Wednesday, January 13, 2010

Feeling

I don't know why, but there is something to be said for having others share the same experience as we share. I mean, when I am joyful and something amazing has happened it's neat to have someone else that is experiencing that same joy with me.

For example, when the Lewis Co. Panthers win, it would not be quite as much fun without the other coaches' wives, fans, players, coaches, and parents there experiencing the same thrill.

Some of the Alabama fans out there know what I am talking about. That National Championship victory was celebrated together with others and it just made the victory that much sweeter.

On the other side of the coin, when my team loses it's comforting to know that folks are hurting with me and understand "how I feel." Just ask the Texas Longhorn fans.

I'm the first to admit that we cannot really ever know how another person is feeling or know exactly what they are going through. The old saying, "walk a mile in my shoes or moccasins" is not entirely possible. But, we do go through similar circumstances and as someone has said "we are all more alike than different"

The other day my friend facebooked me this very truth about Jesus that He "felt compassion." Yes, Jesus felt. He feels.

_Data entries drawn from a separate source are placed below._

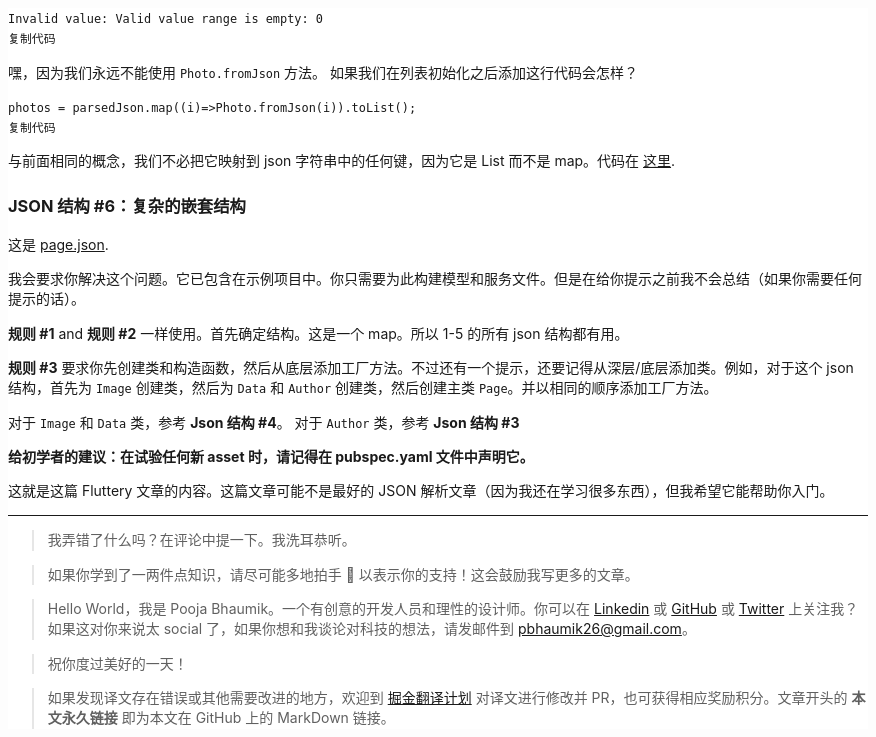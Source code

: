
 ```
Invalid value: Valid value range is empty: 0
复制代码
```

嘿，因为我们永远不能使用 `Photo.fromJson` 方法。 如果我们在列表初始化之后添加这行代码会怎样？

```
photos = parsedJson.map((i)=>Photo.fromJson(i)).toList();
复制代码
```

与前面相同的概念，我们不必把它映射到 json 字符串中的任何键，因为它是 List 而不是 map。代码在 [这里](https://github.com/PoojaB26/ParsingJSON-Flutter/blob/master/lib/model/photo_model.dart).

### JSON 结构 #6：复杂的嵌套结构

这是 [page.json](https://github.com/PoojaB26/ParsingJSON-Flutter/blob/master/assets/page.json).

我会要求你解决这个问题。它已包含在示例项目中。你只需要为此构建模型和服务文件。但是在给你提示之前我不会总结（如果你需要任何提示的话）。

**规则 #1** and **规则 #2** 一样使用。首先确定结构。这是一个 map。所以 1-5 的所有 json 结构都有用。

**规则 #3** 要求你先创建类和构造函数，然后从底层添加工厂方法。不过还有一个提示，还要记得从深层/底层添加类。例如，对于这个 json 结构，首先为 `Image` 创建类，然后为 `Data` 和 `Author` 创建类，然后创建主类 `Page`。并以相同的顺序添加工厂方法。

对于 `Image` 和 `Data` 类，参考 **Json 结构 #4**。 对于 `Author` 类，参考 **Json 结构 #3**

**给初学者的建议：在试验任何新 asset 时，请记得在 pubspec.yaml 文件中声明它。**

这就是这篇 Fluttery 文章的内容。这篇文章可能不是最好的 JSON 解析文章（因为我还在学习很多东西），但我希望它能帮助你入门。

------

> 我弄错了什么吗？在评论中提一下。我洗耳恭听。

> 如果你学到了一两件点知识，请尽可能多地拍手 👏 以表示你的支持！这会鼓励我写更多的文章。

> Hello World，我是 Pooja Bhaumik。一个有创意的开发人员和理性的设计师。你可以在 [Linkedin](https://www.linkedin.com/in/poojab26/) 或 [GitHub](https://github.com/PoojaB26) 或 [Twitter](https://twitter.com/pblead26) 上关注我？如果这对你来说太 social 了，如果你想和我谈论对科技的想法，请发邮件到 pbhaumik26@gmail.com。

> 祝你度过美好的一天！

> 如果发现译文存在错误或其他需要改进的地方，欢迎到 [掘金翻译计划](https://github.com/xitu/gold-miner) 对译文进行修改并 PR，也可获得相应奖励积分。文章开头的 **本文永久链接** 即为本文在 GitHub 上的 MarkDown 链接。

A few months ago one of my friends experienced a tragedy in her life. Something unexpected and unplanned. I remember one morning praying for my friend and while I was praying I just began to imagine the circumstance that happened to her and I tried in my imagination to "go there" and tried to live what she might have gone through. I tried to "feel" what she might have felt. I must tell you I had never really done this in prayer before that I can remember. I wanted to "know" what she was feeling and what it must have been like and what she must be going through.

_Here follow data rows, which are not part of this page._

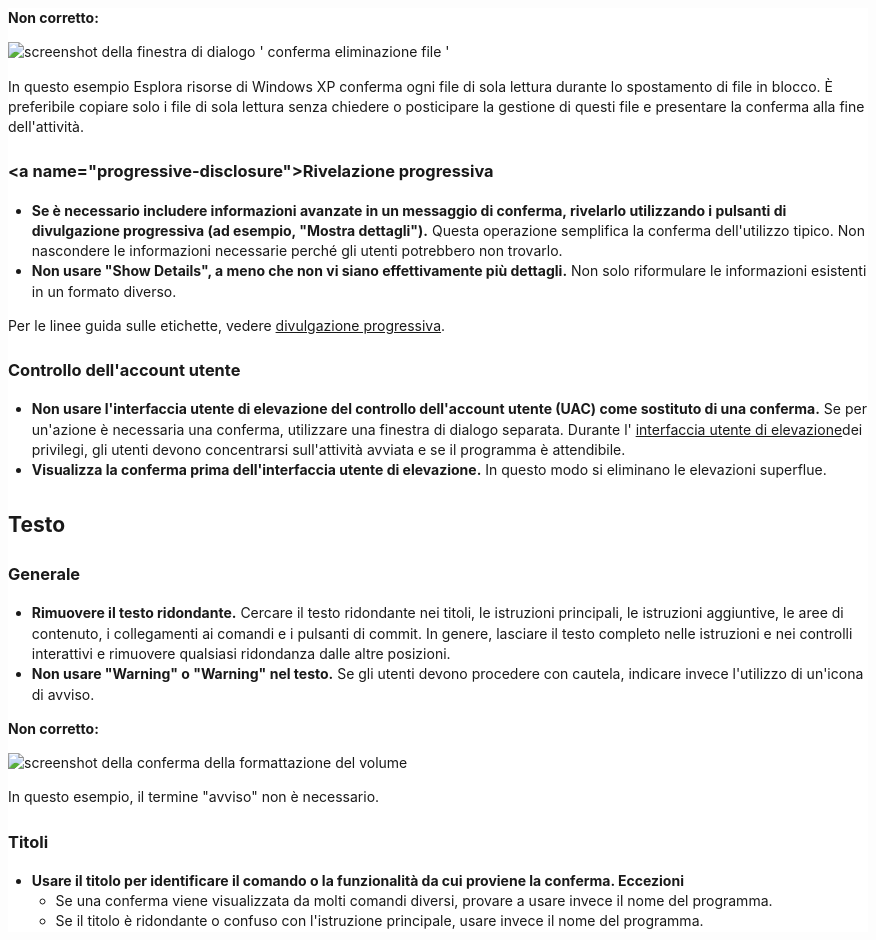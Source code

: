 **Non corretto:**

![screenshot della finestra di dialogo ' conferma eliminazione file ' ](images/mess-confirm-image35.png)

In questo esempio Esplora risorse di Windows XP conferma ogni file di sola lettura durante lo spostamento di file in blocco. È preferibile copiare solo i file di sola lettura senza chiedere o posticipare la gestione di questi file e presentare la conferma alla fine dell'attività.

### <a name="progressive-disclosure&quot;></a>Rivelazione progressiva

-   **Se è necessario includere informazioni avanzate in un messaggio di conferma, rivelarlo utilizzando i pulsanti di divulgazione progressiva (ad esempio, &quot;Mostra dettagli").** Questa operazione semplifica la conferma dell'utilizzo tipico. Non nascondere le informazioni necessarie perché gli utenti potrebbero non trovarlo.
-   **Non usare "Show Details", a meno che non vi siano effettivamente più dettagli.** Non solo riformulare le informazioni esistenti in un formato diverso.

Per le linee guida sulle etichette, vedere [divulgazione progressiva](ctrl-progressive-disclosure-controls.md).

### <a name="user-account-control"></a>Controllo dell'account utente

-   **Non usare l'interfaccia utente di elevazione del controllo dell'account utente (UAC) come sostituto di una conferma.** Se per un'azione è necessaria una conferma, utilizzare una finestra di dialogo separata. Durante l' [interfaccia utente di elevazione](winenv-uac.md)dei privilegi, gli utenti devono concentrarsi sull'attività avviata e se il programma è attendibile.
-   **Visualizza la conferma prima dell'interfaccia utente di elevazione.** In questo modo si eliminano le elevazioni superflue.

## <a name="text"></a>Testo

### <a name="general"></a>Generale

-   **Rimuovere il testo ridondante.** Cercare il testo ridondante nei titoli, le istruzioni principali, le istruzioni aggiuntive, le aree di contenuto, i collegamenti ai comandi e i pulsanti di commit. In genere, lasciare il testo completo nelle istruzioni e nei controlli interattivi e rimuovere qualsiasi ridondanza dalle altre posizioni.
-   **Non usare "Warning" o "Warning" nel testo.** Se gli utenti devono procedere con cautela, indicare invece l'utilizzo di un'icona di avviso.

**Non corretto:**

![screenshot della conferma della formattazione del volume ](images/mess-confirm-image36.png)

In questo esempio, il termine "avviso" non è necessario.

### <a name="titles"></a>Titoli

-   **Usare il titolo per identificare il comando o la funzionalità da cui proviene la conferma. Eccezioni**
    -   Se una conferma viene visualizzata da molti comandi diversi, provare a usare invece il nome del programma.
    -   Se il titolo è ridondante o confuso con l'istruzione principale, usare invece il nome del programma.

Now, I realize that it was not completely possible for me to experience what she felt or know exactly what she experienced, but let me tell you, taking the time in prayer to attempt to "feel" her pain, her hurt, her emotions, her anguish just made my heart more open to God while I was praying for her and made my prayer more desperate on behalf of her.

This journey that Bobby and I are on is one that will be a total WASTE to go through and not become more caring and compassionate, more feeling.

I soooo want to be moldable. God is the Potter, I am the clay.

I want to learn to walk through life and be willing to not turn away from the hard stuff because it hurts too much. I want to learn to hurt with others. I want to be moved into ACTION.


May it be so. Growing and learning.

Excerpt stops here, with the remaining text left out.